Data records
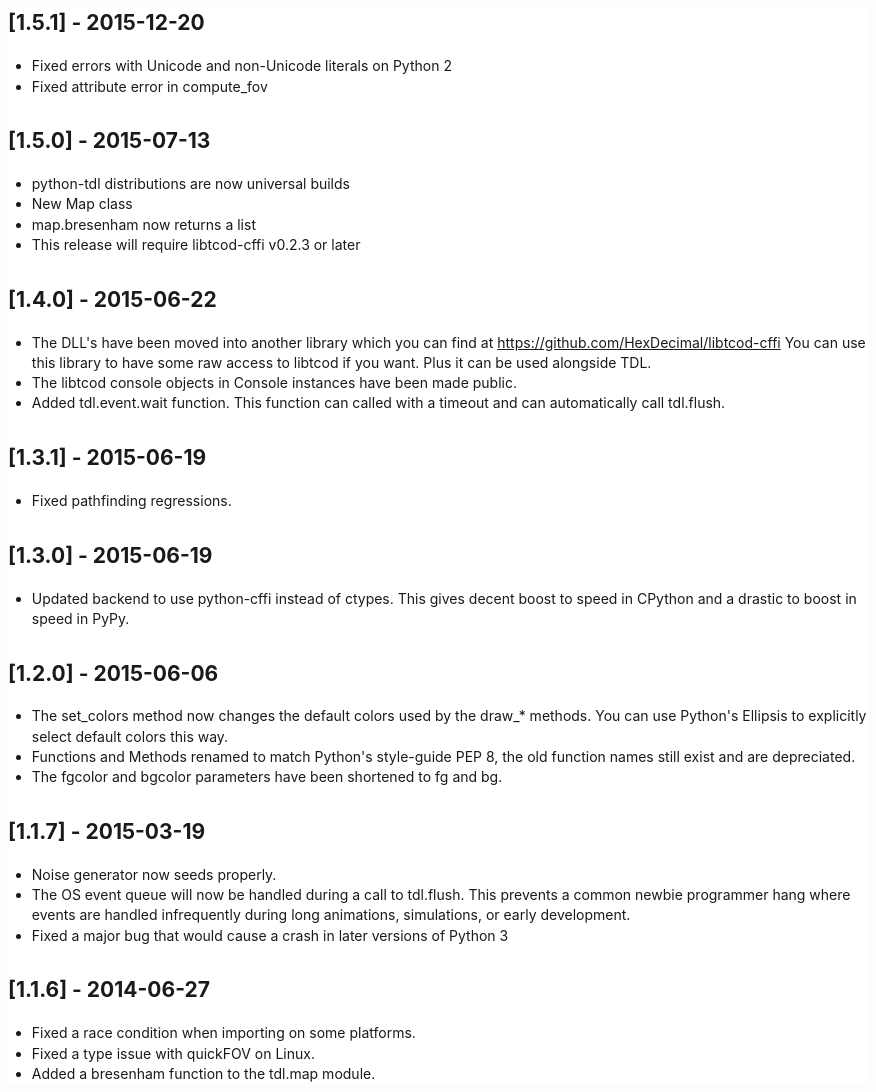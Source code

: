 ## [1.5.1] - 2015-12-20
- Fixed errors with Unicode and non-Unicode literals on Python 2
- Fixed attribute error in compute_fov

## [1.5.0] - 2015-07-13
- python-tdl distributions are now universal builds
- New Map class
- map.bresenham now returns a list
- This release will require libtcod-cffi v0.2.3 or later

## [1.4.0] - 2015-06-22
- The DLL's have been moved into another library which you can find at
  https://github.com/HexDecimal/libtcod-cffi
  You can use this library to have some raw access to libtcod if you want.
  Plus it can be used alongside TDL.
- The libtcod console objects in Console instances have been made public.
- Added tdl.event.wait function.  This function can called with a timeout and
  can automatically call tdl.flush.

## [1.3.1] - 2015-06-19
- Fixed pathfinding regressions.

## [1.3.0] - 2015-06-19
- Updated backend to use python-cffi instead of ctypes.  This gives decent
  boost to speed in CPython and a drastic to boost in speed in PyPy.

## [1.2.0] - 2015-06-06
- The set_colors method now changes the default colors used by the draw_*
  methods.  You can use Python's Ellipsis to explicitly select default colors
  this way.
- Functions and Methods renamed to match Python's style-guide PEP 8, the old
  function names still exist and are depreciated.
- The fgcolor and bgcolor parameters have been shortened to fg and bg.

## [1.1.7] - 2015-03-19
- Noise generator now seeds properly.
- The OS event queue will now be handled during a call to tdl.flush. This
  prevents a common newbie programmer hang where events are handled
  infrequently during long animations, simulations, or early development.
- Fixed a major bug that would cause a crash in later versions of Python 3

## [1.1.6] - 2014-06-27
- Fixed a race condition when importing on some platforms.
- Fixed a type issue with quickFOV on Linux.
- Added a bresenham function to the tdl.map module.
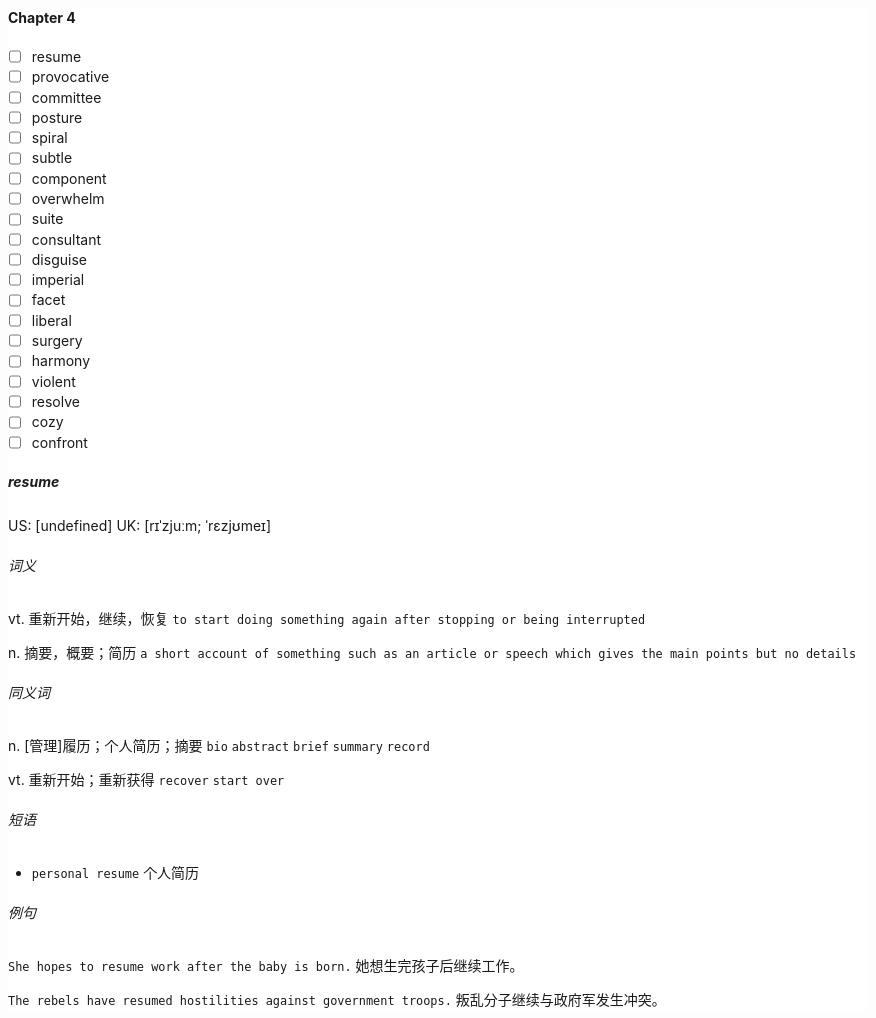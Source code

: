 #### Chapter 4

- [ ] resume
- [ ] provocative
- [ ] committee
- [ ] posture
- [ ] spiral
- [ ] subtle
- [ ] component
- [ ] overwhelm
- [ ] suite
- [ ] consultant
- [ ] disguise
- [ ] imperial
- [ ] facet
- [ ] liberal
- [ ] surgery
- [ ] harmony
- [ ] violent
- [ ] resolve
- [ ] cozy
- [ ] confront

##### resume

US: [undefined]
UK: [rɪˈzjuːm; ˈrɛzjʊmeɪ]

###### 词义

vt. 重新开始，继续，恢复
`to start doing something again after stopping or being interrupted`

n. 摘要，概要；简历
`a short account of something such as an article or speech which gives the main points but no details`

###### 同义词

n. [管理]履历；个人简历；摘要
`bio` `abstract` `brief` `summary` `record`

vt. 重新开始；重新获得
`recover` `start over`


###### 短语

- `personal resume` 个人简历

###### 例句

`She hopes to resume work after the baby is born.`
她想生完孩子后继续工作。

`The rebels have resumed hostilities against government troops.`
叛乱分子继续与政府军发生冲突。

==

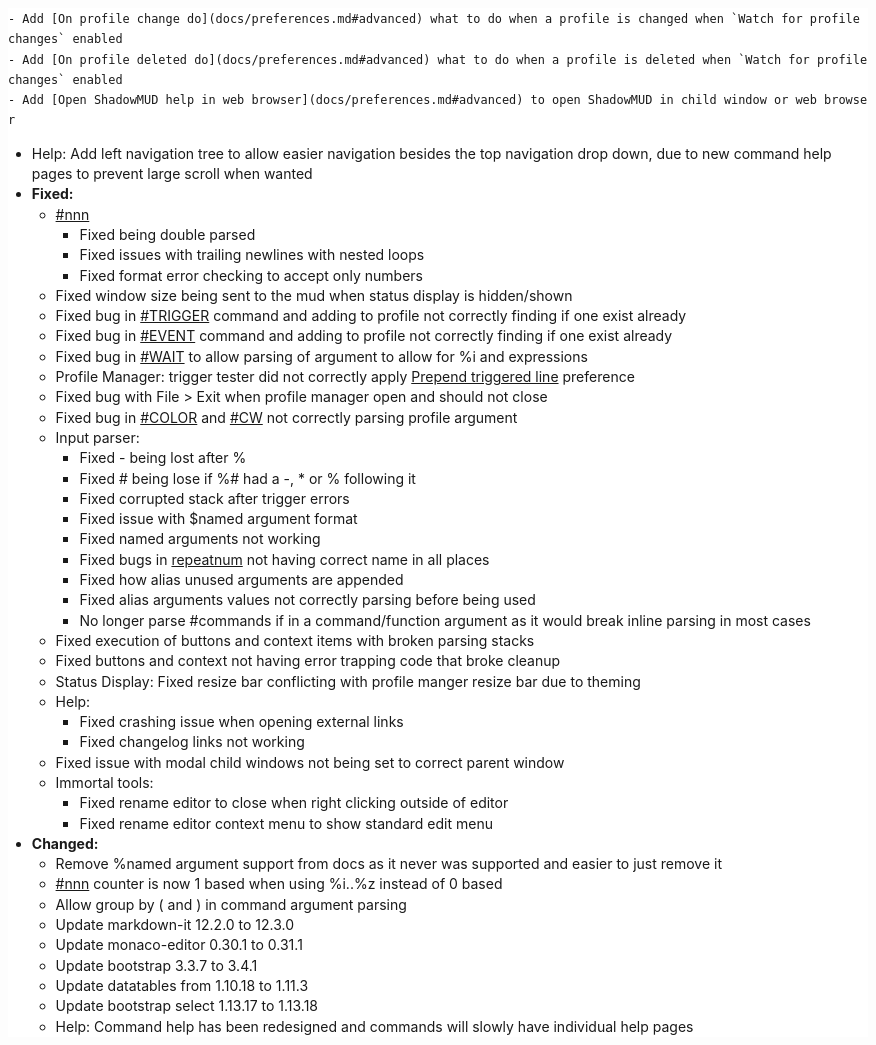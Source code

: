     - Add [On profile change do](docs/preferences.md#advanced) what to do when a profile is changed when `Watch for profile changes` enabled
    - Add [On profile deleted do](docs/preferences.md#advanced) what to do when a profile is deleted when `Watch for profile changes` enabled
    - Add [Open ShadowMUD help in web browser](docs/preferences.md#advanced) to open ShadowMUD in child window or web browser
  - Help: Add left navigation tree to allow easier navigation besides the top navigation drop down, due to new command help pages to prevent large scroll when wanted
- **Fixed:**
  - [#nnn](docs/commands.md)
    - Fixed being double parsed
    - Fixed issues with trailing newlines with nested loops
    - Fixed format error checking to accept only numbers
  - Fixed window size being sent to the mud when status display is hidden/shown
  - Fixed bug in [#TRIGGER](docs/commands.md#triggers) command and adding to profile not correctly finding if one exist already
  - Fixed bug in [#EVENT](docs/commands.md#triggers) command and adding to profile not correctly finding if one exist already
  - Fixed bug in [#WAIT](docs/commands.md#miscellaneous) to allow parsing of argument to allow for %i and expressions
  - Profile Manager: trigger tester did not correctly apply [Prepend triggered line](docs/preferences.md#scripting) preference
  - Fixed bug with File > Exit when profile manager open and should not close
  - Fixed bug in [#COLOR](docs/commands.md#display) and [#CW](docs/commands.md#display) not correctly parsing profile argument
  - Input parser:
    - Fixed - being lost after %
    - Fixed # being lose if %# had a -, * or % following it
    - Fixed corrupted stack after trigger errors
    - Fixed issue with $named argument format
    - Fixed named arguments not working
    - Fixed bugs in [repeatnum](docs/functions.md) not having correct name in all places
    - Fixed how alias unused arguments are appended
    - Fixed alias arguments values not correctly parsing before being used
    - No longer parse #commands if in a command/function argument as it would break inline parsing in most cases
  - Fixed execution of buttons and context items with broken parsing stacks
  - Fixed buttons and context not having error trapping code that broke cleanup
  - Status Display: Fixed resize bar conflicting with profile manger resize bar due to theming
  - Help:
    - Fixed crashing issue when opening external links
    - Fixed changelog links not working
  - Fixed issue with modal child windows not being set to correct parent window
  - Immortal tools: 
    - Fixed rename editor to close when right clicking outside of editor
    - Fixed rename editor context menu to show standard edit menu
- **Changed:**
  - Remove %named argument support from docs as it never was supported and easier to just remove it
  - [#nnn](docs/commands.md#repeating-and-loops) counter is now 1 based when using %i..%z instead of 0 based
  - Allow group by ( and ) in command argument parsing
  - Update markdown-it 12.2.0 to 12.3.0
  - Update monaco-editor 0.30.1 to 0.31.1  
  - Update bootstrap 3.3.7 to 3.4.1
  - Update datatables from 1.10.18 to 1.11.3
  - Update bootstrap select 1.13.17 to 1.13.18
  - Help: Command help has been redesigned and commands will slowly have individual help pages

--

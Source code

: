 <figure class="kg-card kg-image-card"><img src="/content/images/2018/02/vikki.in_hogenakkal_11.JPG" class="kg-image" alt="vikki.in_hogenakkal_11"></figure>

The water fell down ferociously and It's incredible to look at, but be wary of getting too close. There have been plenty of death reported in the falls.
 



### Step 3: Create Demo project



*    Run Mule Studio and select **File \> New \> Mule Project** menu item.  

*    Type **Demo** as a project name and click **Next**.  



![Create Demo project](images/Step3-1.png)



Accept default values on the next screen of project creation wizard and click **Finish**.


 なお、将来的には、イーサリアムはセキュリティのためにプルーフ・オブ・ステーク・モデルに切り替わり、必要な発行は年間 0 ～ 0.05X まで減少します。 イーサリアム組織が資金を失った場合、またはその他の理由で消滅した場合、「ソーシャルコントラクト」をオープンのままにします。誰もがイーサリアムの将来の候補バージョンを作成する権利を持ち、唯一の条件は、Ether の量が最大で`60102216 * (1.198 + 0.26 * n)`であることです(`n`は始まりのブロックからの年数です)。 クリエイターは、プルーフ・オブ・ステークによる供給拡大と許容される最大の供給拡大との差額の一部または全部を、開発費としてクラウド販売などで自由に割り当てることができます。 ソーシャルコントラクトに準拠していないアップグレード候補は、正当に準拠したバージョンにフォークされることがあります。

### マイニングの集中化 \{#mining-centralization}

» Directions: Go to the line with "- Allow group" in the entries above and repeat every line from there through the line with "- Help: Command", exactly and with no other text.

» Solution for this exercise:
  - Allow group by ( and ) in command argument parsing
  - Update markdown-it 12.2.0 to 12.3.0
  - Update monaco-editor 0.30.1 to 0.31.1  
  - Update bootstrap 3.3.7 to 3.4.1
  - Update datatables from 1.10.18 to 1.11.3
  - Update bootstrap select 1.13.17 to 1.13.18
  - Help: Command help has been redesigned and commands will slowly have individual help pages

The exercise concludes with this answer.